I guess this is why Northern governors are opposed to a total lockdown of their states. They argue that “total lockdown of the region will come at a very high cost since most of its citizens are farmers who need to go to farms since the rains have started.”

So, the federal government should not extend the current total lockdown in Lagos, Ogun and Abuja. The growing resistance by the people might throw the entire anti-COVID-19 war into crisis if pragmatic actions are not taken. My prescribed “tactical lockdown” should be cuddled in the interest of the masses and the economy.

A Word for Tukur Buratai

My dear Lt. Gen. Tukur Buratai, I have spent quality time reading your remarks, while speaking to My dear Lt. Gen. Tukur Buratai, I have spent quality time reading your remarks, while speaking to troops at Ngamdu Special Super Camp in Borno State on April 13, during the Easter celebration. You vowed not to return to Abuja until the war against Boko Haram is completed. Was this not the same Boko Haram you told Nigerians had been defeated about three years ago? I can still remember you presenting Abubakar Shekau’s flag and Quran to President Buhari, as a symbol of the victory. Well, at least it’s now clear that the war is far from over. Your speech to the troops was quite inspiring after relocating fully to the North-east to oversee the whole operation in the theatre of war. I heard you telling the troops at Ngamdu Special Super Camp that you regretted the insurgency had lasted for too long but gave assurances that in no time, Boko Haram would be defeated.

You declared to the battle-weary troops: “We are here; we will not leave this camp until we substantially degrade these criminals. God willing, we shall be there with you, no going back once we commence. We will be with you in the valleys, on the hill, in the jungle, in the river and so on. As I speak now, we have some elements providing us necessary intelligence and once we start, no going back. We are here and we will make sure that we get ourselves properly motivated, properly equipped and I assure you will have the best of time.

“We want the best out of you. We need your courage and determination. I want you to have at the back of your minds that Mr. President is solidly behind you. We have already started getting the consignment of what we require for us to handle these insurgency and terrorism. It is a matter of time and a very short time.”

Beloved army chief, you have to go beyond these verbal assurances. The truth that must be told is that these gallant soldiers are poorly motivated and poorly equipped. This situation has been very bad under your command. It’s not enough telling them that you had started getting the consignment of requirement for handling the terrorists. You must deliver quality equipment and quality motivation. We’ve had so many incidents of soldiers protesting against poor equipment. The morale of our gallant soldiers is low because of the failed military leadership. I will never forget a scene at the Maiduguri airport few years back when soldiers resisted posting to the war zone over a number of genuine issues. Most of them have over-stayed on the war front, contrary to the professional standard.
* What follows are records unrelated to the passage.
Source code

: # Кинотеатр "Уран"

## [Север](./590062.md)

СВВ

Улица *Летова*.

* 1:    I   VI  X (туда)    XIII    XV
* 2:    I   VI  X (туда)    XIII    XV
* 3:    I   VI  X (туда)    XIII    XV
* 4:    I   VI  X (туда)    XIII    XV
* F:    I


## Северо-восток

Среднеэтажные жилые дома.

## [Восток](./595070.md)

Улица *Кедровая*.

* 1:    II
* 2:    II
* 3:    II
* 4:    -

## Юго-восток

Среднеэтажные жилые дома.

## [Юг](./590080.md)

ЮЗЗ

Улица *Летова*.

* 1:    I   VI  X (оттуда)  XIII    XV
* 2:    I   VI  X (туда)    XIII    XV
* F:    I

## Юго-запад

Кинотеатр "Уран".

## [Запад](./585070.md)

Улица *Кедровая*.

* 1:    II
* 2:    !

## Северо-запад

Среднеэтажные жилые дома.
There are also issues with tactical air support for your ground troops.

The war against Boko Haram has been on for too long. It’s going to be 11 years this year.

Many see you as a major hindrance to the war against the terrorists. You have stayed for so long with very little result to show. I also see you as a major problem. Many believe the big boys in the military don’t want the war to end because they are benefitting from it. I also hold that very strong feeling. I sincerely hope that this time around, you will prove us wrong. I am hoping that you would truly not return to Abuja until the coldblooded Boko Haram fighters are decapitated. Nigerians are tired. The pain in the North-east is unprecedented. Close to a million people in this area are languishing in IDP camps. They can’t go home because their villages and towns are dominated by terrorists. Thousands of innocent Nigerians have been killed, with thousands of women turned to widows and children to orphans. An estimated 2000 soldiers have been killed by the terrorists. Buratai, you must end this madness this time around. Just do it.